Wherever the word "annotation" occurs in the lines below, copy the whole line.
========
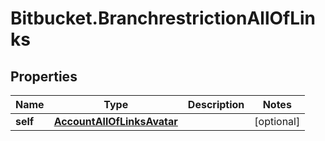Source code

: # Bitbucket.BranchrestrictionAllOfLinks

## Properties

Name | Type | Description | Notes
------------ | ------------- | ------------- | -------------
**self** | [**AccountAllOfLinksAvatar**](AccountAllOfLinksAvatar.md) |  | [optional] 


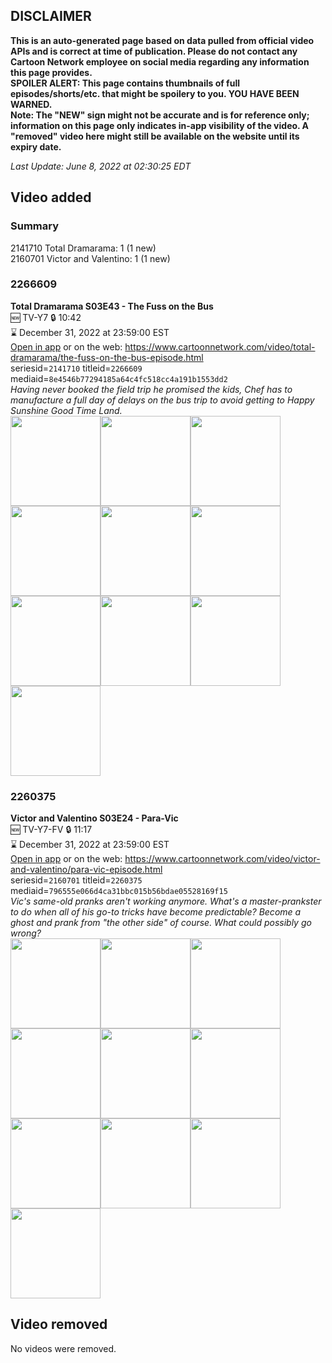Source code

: ## DISCLAIMER
**This is an auto-generated page based on data pulled from official video APIs and is correct at time of publication. Please do not contact any Cartoon Network employee on social media regarding any information this page provides.**  
**SPOILER ALERT: This page contains thumbnails of full episodes/shorts/etc. that might be spoilery to you. YOU HAVE BEEN WARNED.**  
**Note: The "NEW" sign might not be accurate and is for reference only; information on this page only indicates in-app visibility of the video. A "removed" video here might still be available on the website until its expiry date.**  

_Last Update: June 8, 2022 at 02:30:25 EDT_
## Video added
### Summary
2141710 Total Dramarama: 1 (1 new)  
2160701 Victor and Valentino: 1 (1 new)  
### 2266609
**Total Dramarama S03E43 - The Fuss on the Bus**  
🆕 TV-Y7 🔒 10:42  
⌛ December 31, 2022 at 23:59:00 EST  
[Open in app](https://cnvideo.sercomkc.org/redirector.html?type=cnapp&seriesid=2141710&titleid=2266609&mediaid=8e4546b77294185a64c4fc518cc4a191b1553dd2) or on the web: https://www.cartoonnetwork.com/video/total-dramarama/the-fuss-on-the-bus-episode.html  
seriesid=`2141710` titleid=`2266609` mediaid=`8e4546b77294185a64c4fc518cc4a191b1553dd2`  
_Having never booked the field trip he promised the kids, Chef has to manufacture a full day of delays on the bus trip to avoid getting to Happy Sunshine Good Time Land._  
<a href="https://s3.amazonaws.com/cartoonorchestrator/2266609_001_1280x720.jpg"><img src="https://s3.amazonaws.com/cartoonorchestrator/2266609_001_640x360.jpg" height="144px" /></a><a href="https://s3.amazonaws.com/cartoonorchestrator/2266609_002_1280x720.jpg"><img src="https://s3.amazonaws.com/cartoonorchestrator/2266609_002_640x360.jpg" height="144px" /></a><a href="https://s3.amazonaws.com/cartoonorchestrator/2266609_003_1280x720.jpg"><img src="https://s3.amazonaws.com/cartoonorchestrator/2266609_003_640x360.jpg" height="144px" /></a><a href="https://s3.amazonaws.com/cartoonorchestrator/2266609_004_1280x720.jpg"><img src="https://s3.amazonaws.com/cartoonorchestrator/2266609_004_640x360.jpg" height="144px" /></a><a href="https://s3.amazonaws.com/cartoonorchestrator/2266609_005_1280x720.jpg"><img src="https://s3.amazonaws.com/cartoonorchestrator/2266609_005_640x360.jpg" height="144px" /></a><a href="https://s3.amazonaws.com/cartoonorchestrator/2266609_006_1280x720.jpg"><img src="https://s3.amazonaws.com/cartoonorchestrator/2266609_006_640x360.jpg" height="144px" /></a><a href="https://s3.amazonaws.com/cartoonorchestrator/2266609_007_1280x720.jpg"><img src="https://s3.amazonaws.com/cartoonorchestrator/2266609_007_640x360.jpg" height="144px" /></a><a href="https://s3.amazonaws.com/cartoonorchestrator/2266609_008_1280x720.jpg"><img src="https://s3.amazonaws.com/cartoonorchestrator/2266609_008_640x360.jpg" height="144px" /></a><a href="https://s3.amazonaws.com/cartoonorchestrator/2266609_009_1280x720.jpg"><img src="https://s3.amazonaws.com/cartoonorchestrator/2266609_009_640x360.jpg" height="144px" /></a><a href="https://s3.amazonaws.com/cartoonorchestrator/2266609_010_1280x720.jpg"><img src="https://s3.amazonaws.com/cartoonorchestrator/2266609_010_640x360.jpg" height="144px" /></a>
### 2260375
**Victor and Valentino S03E24 - Para-Vic**  
🆕 TV-Y7-FV 🔒 11:17  
⌛ December 31, 2022 at 23:59:00 EST  
[Open in app](https://cnvideo.sercomkc.org/redirector.html?type=cnapp&seriesid=2160701&titleid=2260375&mediaid=796555e066d4ca31bbc015b56bdae05528169f15) or on the web: https://www.cartoonnetwork.com/video/victor-and-valentino/para-vic-episode.html  
seriesid=`2160701` titleid=`2260375` mediaid=`796555e066d4ca31bbc015b56bdae05528169f15`  
_Vic's same-old pranks aren't working anymore. What's a master-prankster to do when all of his go-to tricks have become predictable? Become a ghost and prank from "the other side" of course. What could possibly go wrong?_  
<a href="https://s3.amazonaws.com/cartoonorchestrator/2260375_001_1280x720.jpg"><img src="https://s3.amazonaws.com/cartoonorchestrator/2260375_001_640x360.jpg" height="144px" /></a><a href="https://s3.amazonaws.com/cartoonorchestrator/2260375_002_1280x720.jpg"><img src="https://s3.amazonaws.com/cartoonorchestrator/2260375_002_640x360.jpg" height="144px" /></a><a href="https://s3.amazonaws.com/cartoonorchestrator/2260375_003_1280x720.jpg"><img src="https://s3.amazonaws.com/cartoonorchestrator/2260375_003_640x360.jpg" height="144px" /></a><a href="https://s3.amazonaws.com/cartoonorchestrator/2260375_004_1280x720.jpg"><img src="https://s3.amazonaws.com/cartoonorchestrator/2260375_004_640x360.jpg" height="144px" /></a><a href="https://s3.amazonaws.com/cartoonorchestrator/2260375_005_1280x720.jpg"><img src="https://s3.amazonaws.com/cartoonorchestrator/2260375_005_640x360.jpg" height="144px" /></a><a href="https://s3.amazonaws.com/cartoonorchestrator/2260375_006_1280x720.jpg"><img src="https://s3.amazonaws.com/cartoonorchestrator/2260375_006_640x360.jpg" height="144px" /></a><a href="https://s3.amazonaws.com/cartoonorchestrator/2260375_007_1280x720.jpg"><img src="https://s3.amazonaws.com/cartoonorchestrator/2260375_007_640x360.jpg" height="144px" /></a><a href="https://s3.amazonaws.com/cartoonorchestrator/2260375_008_1280x720.jpg"><img src="https://s3.amazonaws.com/cartoonorchestrator/2260375_008_640x360.jpg" height="144px" /></a><a href="https://s3.amazonaws.com/cartoonorchestrator/2260375_009_1280x720.jpg"><img src="https://s3.amazonaws.com/cartoonorchestrator/2260375_009_640x360.jpg" height="144px" /></a><a href="https://s3.amazonaws.com/cartoonorchestrator/2260375_010_1280x720.jpg"><img src="https://s3.amazonaws.com/cartoonorchestrator/2260375_010_640x360.jpg" height="144px" /></a>
## Video removed
No videos were removed.  
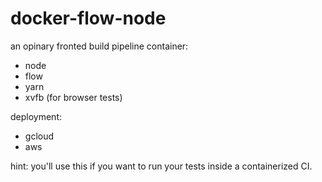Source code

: # docker-flow-node

an opinary fronted build pipeline container:

- node
- flow
- yarn
- xvfb (for browser tests)


deployment:

- gcloud
- aws

hint: you'll use this if you want to run your tests inside a containerized CI.
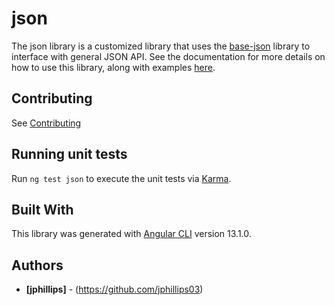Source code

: # json

The json library is a customized library that uses the [base-json](/base-json) library to interface with general JSON API. See the documentation for more details on how to use this library, along with examples [here](/json).

## Contributing

See [Contributing](../../CONTRIBUTING.md)

## Running unit tests

Run `ng test json` to execute the unit tests via
[Karma](https://karma-runner.github.io).

## Built With

This library was generated with [Angular CLI](https://github.com/angular/angular-cli)
version 13.1.0.

## Authors

* **[jphillips]** - (https://github.com/jphillips03)
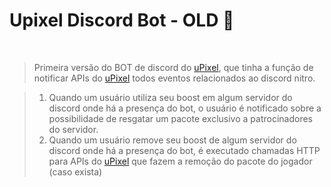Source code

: # Upixel Discord Bot - OLD 🚀

<br/>

> Primeira versão do BOT de discord do [uPixel](https://www.upixel.store/), que tinha a função de notificar APIs do [uPixel](https://www.upixel.store/) todos eventos relacionados ao discord nitro.

> 1. Quando um usuário utiliza seu boost em algum servidor do discord onde há a presença do bot, o usuário é notificado sobre a possibilidade de resgatar um pacote exclusivo a patrocinadores do servidor.
> 2. Quando um usuário remove seu boost de algum servidor do discord onde há a presença do bot, é executado chamadas HTTP para APIs do [uPixel](https://www.upixel.store/) que fazem a remoção do pacote do jogador (caso exista)
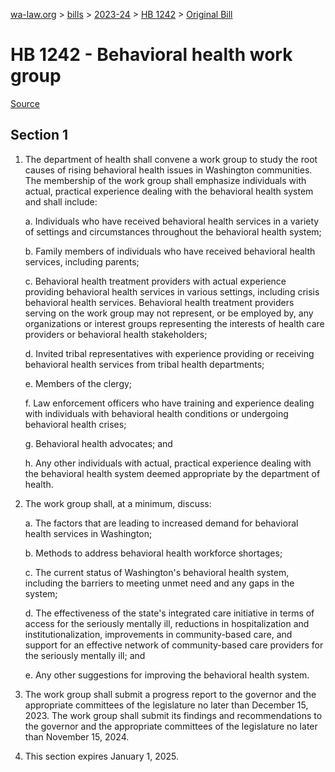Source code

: [wa-law.org](/) > [bills](/bills/) > [2023-24](/bills/2023-24) > [HB 1242](/bills/2023-24/hb/1242/) > [Original Bill](/bills/2023-24/hb/1242/1/)

# HB 1242 - Behavioral health work group

[Source](http://lawfilesext.leg.wa.gov/biennium/2023-24/Pdf/Bills/House%20Bills/1242.pdf)

## Section 1
1. The department of health shall convene a work group to study the root causes of rising behavioral health issues in Washington communities. The membership of the work group shall emphasize individuals with actual, practical experience dealing with the behavioral health system and shall include:

    a. Individuals who have received behavioral health services in a variety of settings and circumstances throughout the behavioral health system;

    b. Family members of individuals who have received behavioral health services, including parents;

    c. Behavioral health treatment providers with actual experience providing behavioral health services in various settings, including crisis behavioral health services. Behavioral health treatment providers serving on the work group may not represent, or be employed by, any organizations or interest groups representing the interests of health care providers or behavioral health stakeholders;

    d. Invited tribal representatives with experience providing or receiving behavioral health services from tribal health departments;

    e. Members of the clergy;

    f. Law enforcement officers who have training and experience dealing with individuals with behavioral health conditions or undergoing behavioral health crises;

    g. Behavioral health advocates; and

    h. Any other individuals with actual, practical experience dealing with the behavioral health system deemed appropriate by the department of health.

2. The work group shall, at a minimum, discuss:

    a. The factors that are leading to increased demand for behavioral health services in Washington;

    b. Methods to address behavioral health workforce shortages;

    c. The current status of Washington's behavioral health system, including the barriers to meeting unmet need and any gaps in the system;

    d. The effectiveness of the state's integrated care initiative in terms of access for the seriously mentally ill, reductions in hospitalization and institutionalization, improvements in community-based care, and support for an effective network of community-based care providers for the seriously mentally ill; and

    e. Any other suggestions for improving the behavioral health system.

3. The work group shall submit a progress report to the governor and the appropriate committees of the legislature no later than December 15, 2023. The work group shall submit its findings and recommendations to the governor and the appropriate committees of the legislature no later than November 15, 2024.

4. This section expires January 1, 2025.
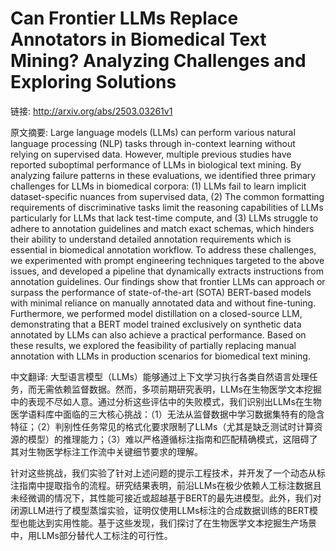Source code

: # Can Frontier LLMs Replace Annotators in Biomedical Text Mining? Analyzing Challenges and Exploring Solutions

链接: http://arxiv.org/abs/2503.03261v1

原文摘要:
Large language models (LLMs) can perform various natural language processing
(NLP) tasks through in-context learning without relying on supervised data.
However, multiple previous studies have reported suboptimal performance of LLMs
in biological text mining. By analyzing failure patterns in these evaluations,
we identified three primary challenges for LLMs in biomedical corpora: (1) LLMs
fail to learn implicit dataset-specific nuances from supervised data, (2) The
common formatting requirements of discriminative tasks limit the reasoning
capabilities of LLMs particularly for LLMs that lack test-time compute, and (3)
LLMs struggle to adhere to annotation guidelines and match exact schemas, which
hinders their ability to understand detailed annotation requirements which is
essential in biomedical annotation workflow. To address these challenges, we
experimented with prompt engineering techniques targeted to the above issues,
and developed a pipeline that dynamically extracts instructions from annotation
guidelines. Our findings show that frontier LLMs can approach or surpass the
performance of state-of-the-art (SOTA) BERT-based models with minimal reliance
on manually annotated data and without fine-tuning. Furthermore, we performed
model distillation on a closed-source LLM, demonstrating that a BERT model
trained exclusively on synthetic data annotated by LLMs can also achieve a
practical performance. Based on these results, we explored the feasibility of
partially replacing manual annotation with LLMs in production scenarios for
biomedical text mining.

中文翻译:
大型语言模型（LLMs）能够通过上下文学习执行各类自然语言处理任务，而无需依赖监督数据。然而，多项前期研究表明，LLMs在生物医学文本挖掘中的表现不尽如人意。通过分析这些评估中的失败模式，我们识别出LLMs在生物医学语料库中面临的三大核心挑战：（1）无法从监督数据中学习数据集特有的隐含特征；（2）判别性任务常见的格式化要求限制了LLMs（尤其是缺乏测试时计算资源的模型）的推理能力；（3）难以严格遵循标注指南和匹配精确模式，这阻碍了其对生物医学标注工作流中关键细节要求的理解。

针对这些挑战，我们实验了针对上述问题的提示工程技术，并开发了一个动态从标注指南中提取指令的流程。研究结果表明，前沿LLMs在极少依赖人工标注数据且未经微调的情况下，其性能可接近或超越基于BERT的最先进模型。此外，我们对闭源LLM进行了模型蒸馏实验，证明仅使用LLMs标注的合成数据训练的BERT模型也能达到实用性能。基于这些发现，我们探讨了在生物医学文本挖掘生产场景中，用LLMs部分替代人工标注的可行性。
========
# [Response to the exercise]
LLMs struggle to adhere to annotation guidelines and match exact schemas, which
hinders their ability to understand detailed annotation requirements which is
essential in biomedical annotation workflow. To address these challenges, we
and developed a pipeline that dynamically extracts instructions from annotation
partially replacing manual annotation with LLMs in production scenarios for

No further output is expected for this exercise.